Koreański koncern Pearl Stream produkujący w Polsce obudowy do telewizorów usiłował wprowadzić nietypowe standardy motywacji dla pracowników. Jeśli do zakładu przez miesiąc nie wpłynie ani jedna skarga na wykonane przez nich produkty, firma na własny koszt zapewni im... puszkę coli.
Firma zlokalizowana w Strzelcach Opolskich miała wprowadzić nowe zasady motywowania pracowników po tym, jak w ostatnim czasie zaczęło wpływać coraz więcej reklamacji ze strony głównego odbiorcy obudów do telewizorów, firmy LG. Chodzi o tak zwane "claimy" spowodowane choćby małą ryską na produkcie, czy też odciski palców.
Oprócz samych założeń wdrażanego systemu motywacyjnego równie ważna jest umiejętna komunikacja nowych zasadach wśród pracowników.
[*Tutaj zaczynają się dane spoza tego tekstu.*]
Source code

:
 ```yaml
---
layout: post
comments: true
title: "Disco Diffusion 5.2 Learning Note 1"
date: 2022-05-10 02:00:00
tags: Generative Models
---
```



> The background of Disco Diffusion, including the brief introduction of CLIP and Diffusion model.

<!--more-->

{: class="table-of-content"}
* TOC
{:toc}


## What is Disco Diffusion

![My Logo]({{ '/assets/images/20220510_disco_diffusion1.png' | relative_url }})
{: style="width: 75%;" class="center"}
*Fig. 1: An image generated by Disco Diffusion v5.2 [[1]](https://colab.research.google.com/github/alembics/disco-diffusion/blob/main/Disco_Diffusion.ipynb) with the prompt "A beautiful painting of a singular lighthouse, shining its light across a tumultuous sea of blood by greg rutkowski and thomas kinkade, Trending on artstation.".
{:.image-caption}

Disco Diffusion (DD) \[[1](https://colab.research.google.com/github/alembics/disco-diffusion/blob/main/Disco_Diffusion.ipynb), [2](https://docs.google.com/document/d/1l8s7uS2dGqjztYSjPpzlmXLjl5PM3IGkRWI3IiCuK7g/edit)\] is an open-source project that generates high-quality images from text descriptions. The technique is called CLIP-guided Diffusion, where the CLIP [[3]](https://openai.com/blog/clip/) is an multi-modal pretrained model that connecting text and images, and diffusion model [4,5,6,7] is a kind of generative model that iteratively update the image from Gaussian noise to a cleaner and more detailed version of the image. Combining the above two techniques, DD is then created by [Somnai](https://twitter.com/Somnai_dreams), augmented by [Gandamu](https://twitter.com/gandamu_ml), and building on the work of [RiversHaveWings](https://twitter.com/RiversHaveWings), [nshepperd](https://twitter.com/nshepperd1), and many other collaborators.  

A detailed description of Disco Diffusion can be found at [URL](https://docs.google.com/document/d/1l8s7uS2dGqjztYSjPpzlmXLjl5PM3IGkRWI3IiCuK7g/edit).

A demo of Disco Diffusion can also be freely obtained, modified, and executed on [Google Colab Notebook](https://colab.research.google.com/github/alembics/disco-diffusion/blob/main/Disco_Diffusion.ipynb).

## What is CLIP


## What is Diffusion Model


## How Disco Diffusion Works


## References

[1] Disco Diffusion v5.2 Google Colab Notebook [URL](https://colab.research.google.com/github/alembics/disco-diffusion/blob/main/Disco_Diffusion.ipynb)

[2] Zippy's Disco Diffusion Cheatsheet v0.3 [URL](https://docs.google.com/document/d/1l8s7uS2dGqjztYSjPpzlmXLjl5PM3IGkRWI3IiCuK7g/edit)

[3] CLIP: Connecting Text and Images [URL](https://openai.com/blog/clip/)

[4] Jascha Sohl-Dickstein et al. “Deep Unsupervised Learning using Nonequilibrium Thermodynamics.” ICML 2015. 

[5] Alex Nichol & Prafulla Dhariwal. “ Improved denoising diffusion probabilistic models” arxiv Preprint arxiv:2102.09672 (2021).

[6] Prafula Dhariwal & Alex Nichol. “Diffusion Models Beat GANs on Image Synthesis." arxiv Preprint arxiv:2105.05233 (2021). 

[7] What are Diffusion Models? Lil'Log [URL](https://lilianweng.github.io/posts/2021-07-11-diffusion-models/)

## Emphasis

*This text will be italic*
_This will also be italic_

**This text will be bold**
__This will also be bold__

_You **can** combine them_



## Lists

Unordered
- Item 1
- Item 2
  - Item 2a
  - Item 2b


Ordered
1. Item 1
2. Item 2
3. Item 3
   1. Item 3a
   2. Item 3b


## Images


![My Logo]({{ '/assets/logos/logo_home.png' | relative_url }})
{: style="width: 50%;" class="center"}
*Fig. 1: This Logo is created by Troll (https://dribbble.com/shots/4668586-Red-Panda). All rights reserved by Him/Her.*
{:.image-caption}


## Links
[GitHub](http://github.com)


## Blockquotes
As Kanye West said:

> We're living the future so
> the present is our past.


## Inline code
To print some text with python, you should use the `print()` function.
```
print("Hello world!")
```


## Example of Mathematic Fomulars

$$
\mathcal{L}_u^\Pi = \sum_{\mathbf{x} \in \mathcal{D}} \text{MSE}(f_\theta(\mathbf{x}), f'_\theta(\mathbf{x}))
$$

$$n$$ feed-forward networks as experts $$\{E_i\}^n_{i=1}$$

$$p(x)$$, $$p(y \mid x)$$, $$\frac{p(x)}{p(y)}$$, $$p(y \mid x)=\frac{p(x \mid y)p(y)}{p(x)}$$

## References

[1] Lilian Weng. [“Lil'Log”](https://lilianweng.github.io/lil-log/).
Przedstawiony przykład to dobry dowód na to, jak nieumiejętnie skonstruowany i komunikowany system motywacyjny może skutecznie zdemotywować pracownika, a w perspektywie długofalowej przełożyć się nie tylko na odpływ kapitału ludzkiego z organizacji, ale również na negatywny wizerunek firmy jako pracodawcy.
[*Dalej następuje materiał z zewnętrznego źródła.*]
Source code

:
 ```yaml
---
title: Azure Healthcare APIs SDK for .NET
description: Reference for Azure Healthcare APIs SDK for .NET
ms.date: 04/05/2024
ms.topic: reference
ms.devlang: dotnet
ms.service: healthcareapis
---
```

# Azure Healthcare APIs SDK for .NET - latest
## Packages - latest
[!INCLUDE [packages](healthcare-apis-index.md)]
Łukasz Śmierciak z Państwowej Inspekcji Pracy w Opolu stwierdza w rozmowie z naTemat, że ocena motywowania pracowników za pomocą puszki coli nie leży w zakresie kompetencji jego instytucji. Dodaje jednak, że prawo do urlopu wypoczynkowego jest niezbywalne i stosowanie opisanych wyżej metod jest niezgodne z polskim prawem.
Przesuniecie terminu urlopu należnego pracownikowi jest oczywiście możliwe, ale powinno wynikać ze szczególnych potrzeb pracodawcy, np. wzrost produkcji w danym okresie, konieczność usunięcia awarii. Nie może być jednak formą kary za wadliwie wykonaną pracę, stosowaną dodatkowo w sposób zbiorowy (w stosunku do wszystkich pracowników zakładu), a z taką sytuacją mieliśmy do czynienia w tym wypadku.
Początkowo jednak władze firmy odniosły się do sprawy. Dziennikarz "NTO" dowiedział się wówczas, że opisany system rzeczywiście został wdrożony. Później jednak Pearl Stream wycofał się z tych słów, nazywając całą sprawę "nieporozumieniem".